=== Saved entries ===
▬▬▬

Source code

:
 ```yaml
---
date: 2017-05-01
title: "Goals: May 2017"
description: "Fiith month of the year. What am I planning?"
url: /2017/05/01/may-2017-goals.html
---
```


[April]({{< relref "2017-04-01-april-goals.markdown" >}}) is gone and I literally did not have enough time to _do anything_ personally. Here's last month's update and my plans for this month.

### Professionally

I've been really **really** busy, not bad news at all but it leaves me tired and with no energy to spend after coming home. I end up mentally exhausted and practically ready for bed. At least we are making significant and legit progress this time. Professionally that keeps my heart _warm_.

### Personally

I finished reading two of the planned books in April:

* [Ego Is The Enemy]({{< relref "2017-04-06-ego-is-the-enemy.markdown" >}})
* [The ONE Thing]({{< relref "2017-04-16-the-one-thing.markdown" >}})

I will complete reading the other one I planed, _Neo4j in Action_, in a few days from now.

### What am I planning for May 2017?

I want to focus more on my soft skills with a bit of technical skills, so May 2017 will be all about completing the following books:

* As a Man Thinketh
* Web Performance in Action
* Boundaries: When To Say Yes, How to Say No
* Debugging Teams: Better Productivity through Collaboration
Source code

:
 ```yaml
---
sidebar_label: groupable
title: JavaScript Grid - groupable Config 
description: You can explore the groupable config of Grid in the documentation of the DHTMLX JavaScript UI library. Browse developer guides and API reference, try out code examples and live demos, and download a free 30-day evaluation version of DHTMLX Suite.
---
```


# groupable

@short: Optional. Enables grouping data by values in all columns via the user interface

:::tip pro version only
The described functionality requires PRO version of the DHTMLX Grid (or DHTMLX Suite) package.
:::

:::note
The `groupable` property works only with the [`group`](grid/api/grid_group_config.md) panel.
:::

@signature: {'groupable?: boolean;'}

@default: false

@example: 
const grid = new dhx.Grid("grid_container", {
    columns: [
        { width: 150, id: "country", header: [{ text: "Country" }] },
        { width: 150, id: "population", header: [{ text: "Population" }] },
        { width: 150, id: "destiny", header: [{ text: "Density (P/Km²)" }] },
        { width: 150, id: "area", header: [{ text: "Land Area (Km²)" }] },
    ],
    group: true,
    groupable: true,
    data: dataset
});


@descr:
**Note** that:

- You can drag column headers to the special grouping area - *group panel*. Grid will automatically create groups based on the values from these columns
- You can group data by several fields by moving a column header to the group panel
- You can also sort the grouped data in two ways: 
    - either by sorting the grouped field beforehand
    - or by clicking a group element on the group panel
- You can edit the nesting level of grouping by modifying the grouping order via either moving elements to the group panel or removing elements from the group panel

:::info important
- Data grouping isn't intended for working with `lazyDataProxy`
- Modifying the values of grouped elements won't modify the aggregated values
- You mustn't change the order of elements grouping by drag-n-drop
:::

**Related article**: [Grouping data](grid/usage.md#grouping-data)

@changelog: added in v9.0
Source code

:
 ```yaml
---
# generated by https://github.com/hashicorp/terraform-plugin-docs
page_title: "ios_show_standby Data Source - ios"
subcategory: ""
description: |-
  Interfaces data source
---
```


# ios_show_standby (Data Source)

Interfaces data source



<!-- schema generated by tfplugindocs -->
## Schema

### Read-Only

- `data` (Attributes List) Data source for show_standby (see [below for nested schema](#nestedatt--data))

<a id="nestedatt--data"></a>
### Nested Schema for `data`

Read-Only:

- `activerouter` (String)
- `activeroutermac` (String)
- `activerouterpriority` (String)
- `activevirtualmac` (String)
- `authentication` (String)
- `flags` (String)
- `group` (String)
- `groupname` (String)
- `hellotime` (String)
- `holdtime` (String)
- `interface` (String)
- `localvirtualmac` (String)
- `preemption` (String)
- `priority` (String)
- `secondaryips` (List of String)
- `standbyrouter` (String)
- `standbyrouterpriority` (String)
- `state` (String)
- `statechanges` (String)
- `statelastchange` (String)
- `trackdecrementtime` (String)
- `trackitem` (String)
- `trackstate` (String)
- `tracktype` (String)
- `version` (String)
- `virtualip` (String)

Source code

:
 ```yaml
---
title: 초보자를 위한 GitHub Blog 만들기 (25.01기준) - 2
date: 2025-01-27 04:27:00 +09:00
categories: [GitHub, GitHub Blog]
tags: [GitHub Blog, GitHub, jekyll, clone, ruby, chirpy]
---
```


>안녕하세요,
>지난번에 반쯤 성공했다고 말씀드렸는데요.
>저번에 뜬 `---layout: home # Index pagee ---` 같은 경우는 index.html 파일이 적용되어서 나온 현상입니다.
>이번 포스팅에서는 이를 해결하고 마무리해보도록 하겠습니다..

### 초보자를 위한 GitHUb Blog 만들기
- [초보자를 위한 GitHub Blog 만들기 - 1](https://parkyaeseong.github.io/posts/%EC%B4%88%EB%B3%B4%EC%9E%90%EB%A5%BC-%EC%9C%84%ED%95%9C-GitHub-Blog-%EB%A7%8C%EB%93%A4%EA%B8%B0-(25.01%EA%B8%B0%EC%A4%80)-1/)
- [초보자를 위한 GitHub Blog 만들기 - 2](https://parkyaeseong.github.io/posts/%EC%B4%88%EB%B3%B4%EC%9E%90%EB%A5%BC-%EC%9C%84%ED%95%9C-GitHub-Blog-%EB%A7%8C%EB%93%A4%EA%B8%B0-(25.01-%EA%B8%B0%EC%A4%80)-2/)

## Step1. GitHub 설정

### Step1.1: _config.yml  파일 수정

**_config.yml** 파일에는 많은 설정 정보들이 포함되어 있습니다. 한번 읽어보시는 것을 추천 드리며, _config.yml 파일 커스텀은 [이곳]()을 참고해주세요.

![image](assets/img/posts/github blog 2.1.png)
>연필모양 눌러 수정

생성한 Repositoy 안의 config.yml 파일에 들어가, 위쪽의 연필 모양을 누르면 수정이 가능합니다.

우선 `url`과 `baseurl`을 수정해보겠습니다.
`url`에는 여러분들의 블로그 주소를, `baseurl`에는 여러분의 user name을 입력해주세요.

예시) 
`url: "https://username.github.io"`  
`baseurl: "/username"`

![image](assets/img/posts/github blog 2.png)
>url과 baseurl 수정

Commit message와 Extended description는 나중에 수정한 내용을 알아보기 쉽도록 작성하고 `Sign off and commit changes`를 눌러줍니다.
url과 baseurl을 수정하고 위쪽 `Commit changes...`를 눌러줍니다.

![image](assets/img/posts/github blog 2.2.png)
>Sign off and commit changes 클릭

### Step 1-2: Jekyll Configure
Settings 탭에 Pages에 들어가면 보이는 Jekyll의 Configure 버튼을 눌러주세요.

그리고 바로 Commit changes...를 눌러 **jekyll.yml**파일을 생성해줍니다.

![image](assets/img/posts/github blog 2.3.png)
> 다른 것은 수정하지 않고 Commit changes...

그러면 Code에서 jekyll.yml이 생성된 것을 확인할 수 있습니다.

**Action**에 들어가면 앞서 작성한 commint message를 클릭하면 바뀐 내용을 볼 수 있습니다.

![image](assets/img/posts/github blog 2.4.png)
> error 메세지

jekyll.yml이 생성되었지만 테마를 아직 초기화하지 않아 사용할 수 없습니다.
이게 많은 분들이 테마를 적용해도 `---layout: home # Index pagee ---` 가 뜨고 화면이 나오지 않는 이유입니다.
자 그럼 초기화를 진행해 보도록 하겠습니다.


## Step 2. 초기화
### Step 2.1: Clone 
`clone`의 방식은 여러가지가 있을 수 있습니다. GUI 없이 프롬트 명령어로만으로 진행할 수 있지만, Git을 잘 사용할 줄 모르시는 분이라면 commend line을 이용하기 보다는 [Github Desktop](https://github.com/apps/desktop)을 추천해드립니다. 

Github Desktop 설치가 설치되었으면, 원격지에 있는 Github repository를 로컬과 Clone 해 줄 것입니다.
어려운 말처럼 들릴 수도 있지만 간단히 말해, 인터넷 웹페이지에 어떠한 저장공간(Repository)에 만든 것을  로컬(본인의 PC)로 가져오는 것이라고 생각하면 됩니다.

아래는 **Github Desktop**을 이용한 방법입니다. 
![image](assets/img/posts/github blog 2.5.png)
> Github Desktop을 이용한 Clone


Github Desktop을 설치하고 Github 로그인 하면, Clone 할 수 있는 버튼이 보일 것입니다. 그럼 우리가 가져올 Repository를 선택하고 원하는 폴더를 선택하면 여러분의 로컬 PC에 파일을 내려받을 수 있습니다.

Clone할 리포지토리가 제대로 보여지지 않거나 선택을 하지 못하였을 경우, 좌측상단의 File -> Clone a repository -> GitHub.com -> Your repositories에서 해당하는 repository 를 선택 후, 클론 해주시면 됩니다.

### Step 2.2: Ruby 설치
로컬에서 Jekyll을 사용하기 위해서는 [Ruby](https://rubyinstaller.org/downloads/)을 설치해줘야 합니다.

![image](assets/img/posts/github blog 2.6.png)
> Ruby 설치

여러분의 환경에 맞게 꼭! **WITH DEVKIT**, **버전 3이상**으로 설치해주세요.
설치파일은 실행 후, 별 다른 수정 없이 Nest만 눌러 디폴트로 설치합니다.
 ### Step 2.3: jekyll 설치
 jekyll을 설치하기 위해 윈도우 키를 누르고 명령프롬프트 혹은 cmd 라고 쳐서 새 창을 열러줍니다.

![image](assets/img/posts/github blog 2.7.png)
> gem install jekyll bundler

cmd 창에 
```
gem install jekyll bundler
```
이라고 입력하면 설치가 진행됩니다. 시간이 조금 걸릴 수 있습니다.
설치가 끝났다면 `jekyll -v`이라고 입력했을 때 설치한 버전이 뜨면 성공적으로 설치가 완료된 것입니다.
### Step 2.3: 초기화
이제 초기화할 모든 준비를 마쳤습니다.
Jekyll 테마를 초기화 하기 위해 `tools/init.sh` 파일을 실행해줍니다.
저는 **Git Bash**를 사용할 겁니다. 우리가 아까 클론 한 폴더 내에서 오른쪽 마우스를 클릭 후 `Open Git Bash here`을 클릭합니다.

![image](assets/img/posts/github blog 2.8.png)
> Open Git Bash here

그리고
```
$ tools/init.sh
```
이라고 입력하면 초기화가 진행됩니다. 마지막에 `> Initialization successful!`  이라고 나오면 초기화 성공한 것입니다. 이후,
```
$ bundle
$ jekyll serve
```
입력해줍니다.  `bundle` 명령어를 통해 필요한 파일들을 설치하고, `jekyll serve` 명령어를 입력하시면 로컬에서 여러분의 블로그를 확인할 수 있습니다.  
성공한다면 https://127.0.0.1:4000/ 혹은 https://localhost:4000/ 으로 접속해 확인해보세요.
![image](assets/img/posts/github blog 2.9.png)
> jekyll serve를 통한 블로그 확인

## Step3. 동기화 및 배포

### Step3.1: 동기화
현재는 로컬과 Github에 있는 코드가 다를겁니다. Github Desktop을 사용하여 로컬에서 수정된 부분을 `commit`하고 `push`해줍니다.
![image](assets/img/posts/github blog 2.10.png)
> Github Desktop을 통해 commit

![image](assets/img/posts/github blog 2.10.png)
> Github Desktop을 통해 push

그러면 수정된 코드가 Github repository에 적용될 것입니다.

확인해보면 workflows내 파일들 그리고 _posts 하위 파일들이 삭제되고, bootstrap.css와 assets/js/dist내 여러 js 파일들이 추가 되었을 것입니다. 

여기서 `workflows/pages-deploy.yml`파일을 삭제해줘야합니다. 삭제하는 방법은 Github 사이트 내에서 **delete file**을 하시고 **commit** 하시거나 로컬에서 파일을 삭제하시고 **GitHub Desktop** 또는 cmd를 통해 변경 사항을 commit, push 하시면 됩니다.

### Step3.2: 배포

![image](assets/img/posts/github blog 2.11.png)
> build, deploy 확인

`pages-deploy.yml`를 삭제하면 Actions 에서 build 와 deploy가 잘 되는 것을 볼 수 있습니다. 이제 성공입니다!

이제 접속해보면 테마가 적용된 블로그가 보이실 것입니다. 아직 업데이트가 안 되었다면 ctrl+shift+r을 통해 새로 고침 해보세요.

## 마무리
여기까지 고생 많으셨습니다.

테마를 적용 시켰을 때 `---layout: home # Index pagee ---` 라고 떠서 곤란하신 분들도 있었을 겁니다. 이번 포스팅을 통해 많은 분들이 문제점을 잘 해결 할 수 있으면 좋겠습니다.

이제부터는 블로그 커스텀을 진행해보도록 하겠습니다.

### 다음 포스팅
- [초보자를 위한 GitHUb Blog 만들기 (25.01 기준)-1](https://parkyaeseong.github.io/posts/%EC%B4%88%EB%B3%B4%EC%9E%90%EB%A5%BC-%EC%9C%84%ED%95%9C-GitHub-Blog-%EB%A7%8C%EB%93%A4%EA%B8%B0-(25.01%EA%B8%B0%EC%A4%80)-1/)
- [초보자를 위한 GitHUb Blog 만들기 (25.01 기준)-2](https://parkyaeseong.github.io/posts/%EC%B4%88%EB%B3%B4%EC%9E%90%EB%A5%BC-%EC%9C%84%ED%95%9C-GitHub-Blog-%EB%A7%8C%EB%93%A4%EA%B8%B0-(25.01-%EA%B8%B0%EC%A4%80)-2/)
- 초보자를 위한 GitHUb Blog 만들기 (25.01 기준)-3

▬▬▬

=== Your assignment ===
Exactly as written, repeat each line from the beginning of the data above to the line containing "### Professionally", inclusive.

=== Written answer ===
Source code

:
 ```yaml
---
date: 2017-05-01
title: "Goals: May 2017"
description: "Fiith month of the year. What am I planning?"
url: /2017/05/01/may-2017-goals.html
---
```


[April]({{< relref "2017-04-01-april-goals.markdown" >}}) is gone and I literally did not have enough time to _do anything_ personally. Here's last month's update and my plans for this month.

### Professionally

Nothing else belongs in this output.